The weights $w_i$ and cost coefficients $\alpha_*$ are per-rung
hyperparameters defined in the YAML configuration. For example, Rung~1 puts
40\% weight on noisy fidelity and 25\% on the witness, while Rung~2 shifts
20\% weight to stability.

\begin{intuition}
The score has a clear physical interpretation: it is \emph{useful quality per
unit cost}. The numerator $Q \cdot r_{\text{accept}}$ measures how much
high-quality output you get. The denominator $C$ measures what you pay in
gates, depth, and shots.

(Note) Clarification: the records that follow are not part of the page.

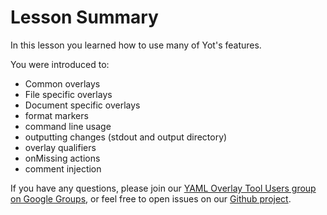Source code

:# Lesson Summary

In this lesson you learned how to use many of Yot's features.

You were introduced to:
  - Common overlays
  - File specific overlays
  - Document specific overlays
  - format markers
  - command line usage
  - outputting changes (stdout and output directory)
  - overlay qualifiers
  - onMissing actions
  - comment injection

If you have any questions, please join our [YAML Overlay Tool Users group on Google Groups](https://groups.google.com/g/yaml-overlay-tool-users), or feel free to open issues on our [Github project](https://github.com/vmware-tanzu-labs/yaml-overlay-tool).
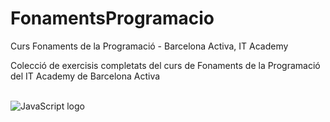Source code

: # FonamentsProgramacio
Curs Fonaments de la Programació - Barcelona Activa, IT Academy

Colecció de exercisis completats del curs de Fonaments de la Programació del IT Academy de Barcelona Activa  
&nbsp;

![JavaScript logo](https://upload.wikimedia.org/wikipedia/commons/thumb/6/6a/JavaScript-logo.png/240px-JavaScript-logo.png)
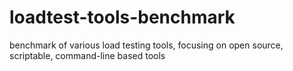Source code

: # loadtest-tools-benchmark
benchmark of various load testing tools, focusing on open source, scriptable, command-line based tools
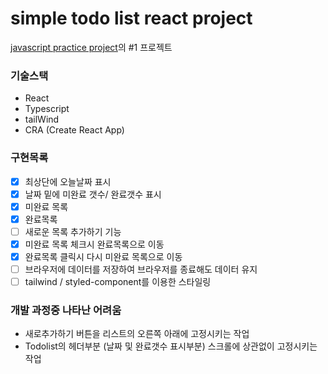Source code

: # simple todo list react project

[javascript practice project](https://webtips.dev/100-javascript-project-ideas)의 #1 프로젝트

### 기술스택

- React
- Typescript
- tailWind
- CRA (Create React App)

### 구현목록

- [x] 최상단에 오늘날짜 표시
- [x] 날짜 밑에 미완료 갯수/ 완료갯수 표시
- [x] 미완료 목록
- [x] 완료목록
- [ ] 새로운 목록 추가하기 기능
- [x] 미완료 목록 체크시 완료목록으로 이동
- [x] 완료목록 클릭시 다시 미완료 목록으로 이동
- [ ] 브라우저에 데이터를 저장하여 브라우저를 종료해도 데이터 유지
- [ ] tailwind / styled-component를 이용한 스타일링

### 개발 과정중 나타난 어려움

- 새로추가하기 버튼을 리스트의 오른쪽 아래에 고정시키는 작업
- Todolist의 헤더부분 (날짜 및 완료갯수 표시부분) 스크롤에 상관없이 고정시키는 작업
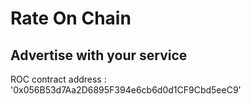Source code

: # Rate On Chain

## Advertise with your service

ROC contract address : '0x056B53d7Aa2D6895F394e6cb6d0d1CF9Cbd5eeC9'
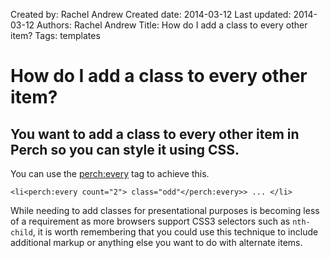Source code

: Created by: Rachel Andrew
Created date: 2014-03-12
Last updated: 2014-03-12
Authors: Rachel Andrew
Title: How do I add a class to every other item?
Tags: templates

# How do I add a class to every other item?

## You want to add a class to every other item in Perch so you can style it using CSS.

You can use the [perch:every](http://docs.grabaperch.com/docs/templates/conditionals/every/) tag to achieve this.

    <li<perch:every count="2"> class="odd"</perch:every>> ... </li>

While needing to add classes for presentational purposes is becoming less of a requirement as more browsers support CSS3 selectors such as `nth-child`, it is worth remembering that you could use this technique to include additional markup or anything else you want to do with alternate items.
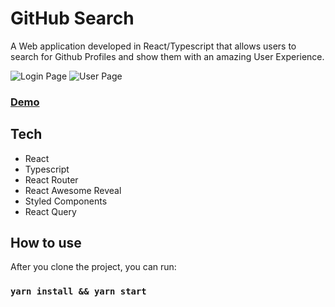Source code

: # GitHub Search

A Web application developed in React/Typescript that allows users to search for Github Profiles and show them with an amazing User Experience.

![Login Page](https://i.imgur.com/JcdbhDr.png)
![User Page](https://i.imgur.com/heBynZA.png)

### [Demo](https://c0llinn.github.io/GitHubSearch)

## Tech

* React
* Typescript
* React Router
* React Awesome Reveal
* Styled Components
* React Query

## How to use

After you clone the project, you can run:

### `yarn install && yarn start`
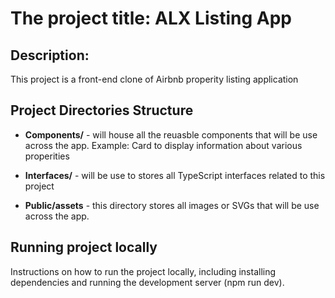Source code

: # The project title: **ALX Listing App**

## Description:
This project is a front-end clone of Airbnb properity listing application

## Project Directories Structure
* **Components/** - will house all the reuasble components that will be use across the app. Example: Card to display information about various properities
 
* **Interfaces/** - will be use to stores all TypeScript interfaces related to this project

* **Public/assets** - this directory stores all images or SVGs that will be use across the app.

## Running project locally
Instructions on how to run the project locally, including installing dependencies and running the development server (npm run dev).

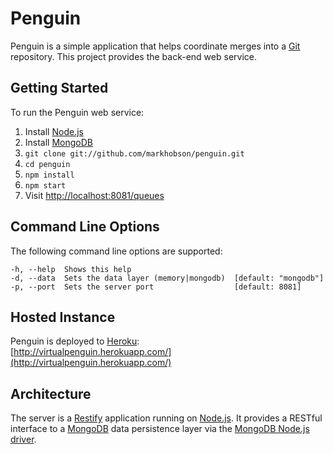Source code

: Penguin
=======

Penguin is a simple application that helps coordinate merges into a [Git](http://git-scm.com/) repository.  This project
provides the back-end web service.

Getting Started
---------------

To run the Penguin web service:

1. Install [Node.js](http://nodejs.org/)
2. Install [MongoDB](http://docs.mongodb.org/manual/installation/)
3. `git clone git://github.com/markhobson/penguin.git`
4. `cd penguin`
5. `npm install`
6. `npm start`
7. Visit [http://localhost:8081/queues](http://localhost:8081/queues)

Command Line Options
--------------------

The following command line options are supported:

	-h, --help  Shows this help
	-d, --data  Sets the data layer (memory|mongodb)  [default: "mongodb"]
	-p, --port  Sets the server port                  [default: 8081]

Hosted Instance
---------------

Penguin is deployed to [Heroku](http://www.heroku.com/):  
[http://virtualpenguin.herokuapp.com/](http://virtualpenguin.herokuapp.com/)

Architecture
------------

The server is a [Restify](http://mcavage.github.com/node-restify/) application running on [Node.js](http://nodejs.org/).
It provides a RESTful interface to a [MongoDB](http://www.mongodb.org/) data persistence layer via the
[MongoDB Node.js driver](http://mongodb.github.com/node-mongodb-native/).
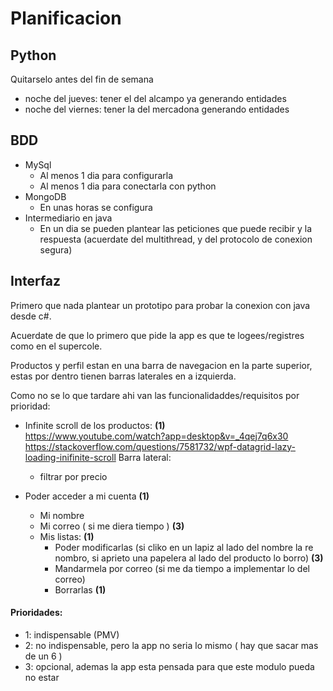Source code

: # Planificacion

## Python
  Quitarselo antes del fin de semana
  + noche del jueves:  tener el del alcampo ya generando entidades
  + noche del viernes:  tener la del mercadona generando entidades
## BDD
+ MySql
  + Al menos 1 dia para configurarla
  + Al menos 1 dia para conectarla con python
+ MongoDB
  + En unas horas se configura
+ Intermediario en java
  + En un dia se pueden plantear las peticiones que puede recibir y la respuesta (acuerdate del multithread, y del protocolo de     conexion segura)
    
## Interfaz
Primero que nada plantear un prototipo para probar la conexion con java desde c#.

Acuerdate de que lo primero que pide la app es que te logees/registres como en el supercole.

Productos y perfil estan en una barra de navegacion en la parte superior, estas por dentro tienen barras laterales en a izquierda.

Como no se lo que tardare ahi van las funcionalidaddes/requisitos por prioridad:

+ Infinite scroll de los productos: **(1)**  
    https://www.youtube.com/watch?app=desktop&v=_4qej7q6x30
    https://stackoverflow.com/questions/7581732/wpf-datagrid-lazy-loading-inifinite-scroll
    Barra lateral:

    + filtrar por precio

+ Poder acceder a mi cuenta  **(1)**
  + Mi nombre  
  + Mi correo ( si me diera tiempo )  **(3)**
  + Mis listas:  **(1)**
    + Poder modificarlas (si cliko en un lapiz al lado del nombre la re nombro, si aprieto una papelera al lado del producto        lo borro)  **(3)**
    + Mandarmela por correo (si me da tiempo a implementar lo del correo)
    + Borrarlas **(1)**
      
#### Prioridades:
  + 1: indispensable (PMV)
  + 2: no indispensable, pero la app no seria lo mismo ( hay que sacar mas de un 6 )
  + 3: opcional, ademas la app esta pensada para que este modulo pueda no estar
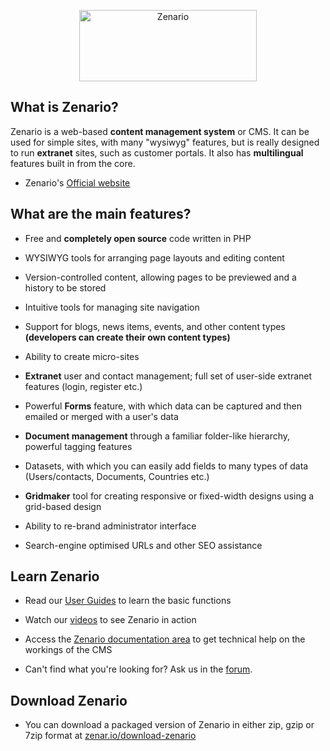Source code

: <p align="center"><img
  alt="Zenario" width="284" height="114"
  src="http://zenar.io/zenario_custom/misc/logo_on_github/zenario%20logo@4x.png"
/></p>

What is Zenario?
-------------------

Zenario is a web-based **content management system** or CMS. It can be used for simple
sites, with many "wysiwyg" features, but is really designed to run **extranet** sites,
such as customer portals. It also has **multilingual** features built in from the core.

* Zenario's [Official website](http://zenar.io)

What are the main features?
------------------------------

* Free and **completely open source** code written in PHP

* WYSIWYG tools for arranging page layouts and editing content
 
* Version-controlled content, allowing pages to be previewed and a history to be stored
 
* Intuitive tools for managing site navigation
 
* Support for blogs, news items, events, and other content types **(developers can
  create their own content types)**
 
* Ability to create micro-sites
 
* **Extranet** user and contact management; full set of user-side extranet features
  (login, register etc.)
 
* Powerful **Forms** feature, with which data can be captured and then emailed or
  merged with a user's data
 
* **Document management** through a familiar folder-like hierarchy, powerful tagging features
 
* Datasets, with which you can easily add fields to many types of data (Users/contacts,
Documents, Countries etc.)
 
* **Gridmaker** tool for creating responsive or fixed-width designs using a grid-based design
 
* Ability to re-brand administrator interface
 
* Search-engine optimised URLs and other SEO assistance



Learn Zenario
--------------------------------------

* Read our [User Guides](http://zenar.io/user-guides) to learn the basic functions

* Watch our [videos](https://www.youtube.com/channel/UCjzvrpRHM_sUBpZn08BiXmg/videos)
  to see Zenario in action

* Access the [Zenario documentation area](http://zenar.io/documentation-area) to get
  technical help on the workings of the CMS 

* Can't find what you're looking for? Ask us in the [forum](http://zenar.io/forums).

Download Zenario
---------------------
* You can download a packaged version of Zenario in either zip, gzip or 7zip format at
  [zenar.io/download-zenario](http://zenar.io/download-zenario)



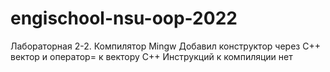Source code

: # engischool-nsu-oop-2022
Лабораторная 2-2. Компилятор Mingw
Добавил конструктор через C++ вектор и оператор= к вектору С++
Инструкций к компиляции нет

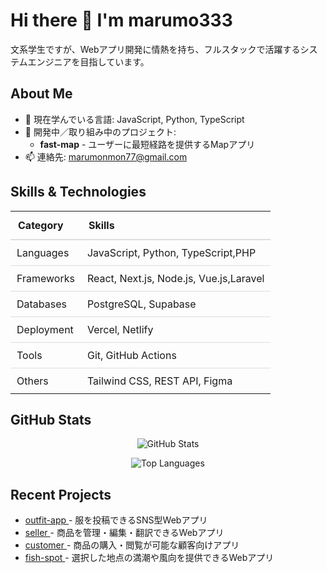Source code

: # Hi there 👋 I'm marumo333
<p>文系学生ですが、Webアプリ開発に情熱を持ち、フルスタックで活躍するシステムエンジニアを目指しています。</p>

## About Me
<ul>
  <li>🌱 現在学んでいる言語: JavaScript, Python, TypeScript</li>
  <li>💼 開発中／取り組み中のプロジェクト:
    <ul>
      <li><strong>fast-map</strong> - ユーザーに最短経路を提供するMapアプリ</li>
    </ul>
  </li>
  <li>📫 連絡先: 
    <a href="mailto:marumonmon77@gmail.com">marumonmon77@gmail.com</a>
  </li>
</ul>

## Skills & Technologies
<table style="width: 100%; border-collapse: collapse;">
  <thead>
    <tr>
      <th style="padding: 12px; border-bottom: 2px solid #ddd; text-align: left;">Category</th>
      <th style="padding: 12px; border-bottom: 2px solid #ddd; text-align: left;">Skills</th>
    </tr>
  </thead>
  <tbody>
    <tr>
      <td style="padding: 10px; border-bottom: 1px solid #ddd;">Languages</td>
      <td style="padding: 10px; border-bottom: 1px solid #ddd;">JavaScript, Python, TypeScript,PHP</td>
    </tr>
    <tr>
      <td style="padding: 10px; border-bottom: 1px solid #ddd;">Frameworks</td>
      <td style="padding: 10px; border-bottom: 1px solid #ddd;">React, Next.js, Node.js, Vue.js,Laravel</td>
    </tr>
    <tr>
      <td style="padding: 10px; border-bottom: 1px solid #ddd;">Databases</td>
      <td style="padding: 10px; border-bottom: 1px solid #ddd;">PostgreSQL, Supabase</td>
    </tr>
    <tr>
      <td style="padding: 10px; border-bottom: 1px solid #ddd;">Deployment</td>
      <td style="padding: 10px; border-bottom: 1px solid #ddd;">Vercel, Netlify</td>
    </tr>
    <tr>
      <td style="padding: 10px; border-bottom: 1px solid #ddd;">Tools</td>
      <td style="padding: 10px; border-bottom: 1px solid #ddd;">Git, GitHub Actions</td>
    </tr>
    <tr>
      <td style="padding: 10px;">Others</td>
      <td style="padding: 10px;">Tailwind CSS, REST API, Figma</td>
    </tr>
  </tbody>
</table>

## GitHub Stats
<p align="center">
  <img 
    src="https://github-readme-stats.vercel.app/api?username=marumo333&show_icons=true&theme=radical" 
    alt="GitHub Stats" 
  />
</p>
<p align="center">
  <img 
    src="https://github-readme-stats.vercel.app/api/top-langs/?username=marumo333&layout=compact&theme=radical" 
    alt="Top Languages" 
  />
</p>

## Recent Projects
<ul>
  <li>
    <a href="https://outfitapp-delta.vercel.app/" target="_blank">
      outfit-app
    </a>
    - 服を投稿できるSNS型Webアプリ
  </li>
  <li>
    <a href="https://seller-weld.vercel.app/" target="_blank">
      seller
    </a>
    - 商品を管理・編集・翻訳できるWebアプリ
  </li>
  <li>
    <a href="https://customer-gamma-one.vercel.app/" target="_blank">
      customer
    </a>
    - 商品の購入・閲覧が可能な顧客向けアプリ
  </li>
  <li>
    <a href="https://fish-spot-inky.vercel.app/" target="_blank">
      fish-spot 
    </a>
    - 選択した地点の満潮や風向を提供できるWebアプリ
  </li>
</ul>
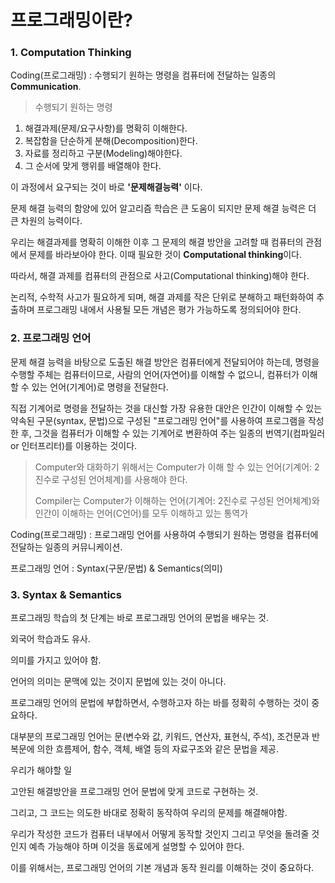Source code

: # 프로그래밍이란?

### 1. Computation Thinking

Coding(프로그래밍) : 수행되기 원하는 명령을 컴퓨터에 전달하는 일종의 **Communication**.

> 수행되기 원하는 명령

1. 해결과제(문제/요구사항)를 명확히 이해한다.
2. 복잡함을 단순하게 분해(Decomposition)한다.
3. 자료를 정리하고 구분(Modeling)해야한다.
4. 그 순서에 맞게 행위를 배열해야 한다.

이 과정에서 요구되는 것이 바로 **'문제해결능력'** 이다.

문제 해결 능력의 함양에 있어 알고리즘 학습은 큰 도움이 되지만 문제 해결 능력은 더 큰 차원의 능력이다.

우리는 해결과제를 명확히 이해한 이후 그 문제의 해결 방안을 고려할 때 컴퓨터의 관점에서 문제를 바라보아야 한다. 이때 필요한 것이 **Computational thinking**이다.

따라서, 해결 과제를 컴퓨터의 관점으로 사고(Computational thinking)해야 한다.

논리적, 수학적 사고가 필요하게 되며, 해결 과제를 작은 단위로 분해하고 패턴화하여 추출하며 프로그래밍 내에서 사용될 모든 개념은 평가 가능하도록 정의되어야 한다.



### 2. 프로그래밍 언어

문제 해결 능력을 바탕으로 도출된 해결 방안은 컴퓨터에게 전달되어야 하는데, 명령을 수행할 주체는 컴퓨터이므로, 사람의 언어(자연어)를 이해할 수 없으니, 컴퓨터가 이해할 수 있는 언어(기계어)로 명령을 전달한다.

직접 기계어로 명령을 전달하는 것을 대신할 가장 유용한 대안은 인간이 이해할 수 있는 약속된 구문(syntax, 문법)으로 구성된 "프로그래밍 언어"를 사용하여 프로그램을 작성한 후, 그것을 컴퓨터가 이해할 수 있는 기계어로 변환하여 주는 일종의 번역기(컴파일러 or 인터프리터)를 이용하는 것이다.

> Computer와 대화하기 위해서는 Computer가 이해 할 수 있는 언어(기계어: 2진수로 구성된 언어체계)를 사용해야 한다.
>
> Compiler는 Computer가 이해하는 언어(기계어: 2진수로 구성된 언어체계)와 인간이 이해하는 언어(C언어)를 모두 이해하고 있는 통역가



Coding(프로그래밍) : 프로그래밍 언어를 사용하여 수행되기 원하는 명령을 컴퓨터에 전달하는 일종의 커뮤니케이션.

프로그래밍 언어 : Syntax(구문/문법) & Semantics(의미)



### 3. Syntax & Semantics

프로그래밍 학습의 첫 단계는 바로 프로그래밍 언어의 문법을 배우는 것.

외국어 학습과도 유사.

의미를 가지고 있어야 함.

언어의 의미는 문맥에 있는 것이지 문법에 있는 것이 아니다.

프로그래밍 언어의 문법에 부합하면서, 수행하고자 하는 바를 정확히 수행하는 것이 중요하다.

대부분의 프로그래밍 언어는 문(변수와 값, 키워드, 연산자, 표현식, 주석), 조건문과 반복문에 의한 흐름제어, 함수, 객체, 배열 등의 자료구조와 같은 문법을 제공.

우리가 해야할 일

고안된 해결방안을 프로그래밍 언어 문법에 맞게 코드로 구현하는 것.

그리고, 그 코드는 의도한 바대로 정확히 동작하여 우리의 문제를 해결해야함.

우리가 작성한 코드가 컴퓨터 내부에서 어떻게 동작할 것인지 그리고 무엇을 돌려줄 것인지 예측 가능해야 하며 이것을 동료에게 설명할 수 있어야 한다.

이를 위해서는, 프로그래밍 언어의 기본 개념과 동작 원리를 이해하는 것이 중요하다.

A circuit that achieves $W = 0.9$ but requires 80
two-qubit gates is penalised relative to one that achieves $W = 0.85$ with
only 30 gates.
\end{intuition}

\subsection{Factory Throughput Score (Rungs 4--5)}
\label{sec:factory}

For the later rungs, the question shifts from ``what is the best state?'' to
``what gives the most accepted states per unit cost?''---a factory-style
metric:

\begin{equation}
  \text{score}_{\text{factory}}
    = \frac{r_{\text{accept}} \cdot W}{\;C'\;}
  \label{eq:factory}
\end{equation}
where $C'$ uses a 1.5$\times$ heavier penalty on two-qubit gate count and
circuit depth than $C$. This is not a theoretical derivation; it is an
engineering choice that biases the optimiser toward cheaper circuits when the
quality is already good enough.

In addition to the scalar score, the factory scorer computes and stores
auxiliary metrics:

\begin{equation}
  \text{throughput} = \frac{r_{\text{accept}}}{C'}, \qquad
  \text{logical error} = 1 - W, \qquad
  \text{cost per accepted} = \frac{C'}{r_{\text{accept}}}.
  \label{eq:factory_metrics}
\end{equation}

These are attached to the experiment record for downstream analysis.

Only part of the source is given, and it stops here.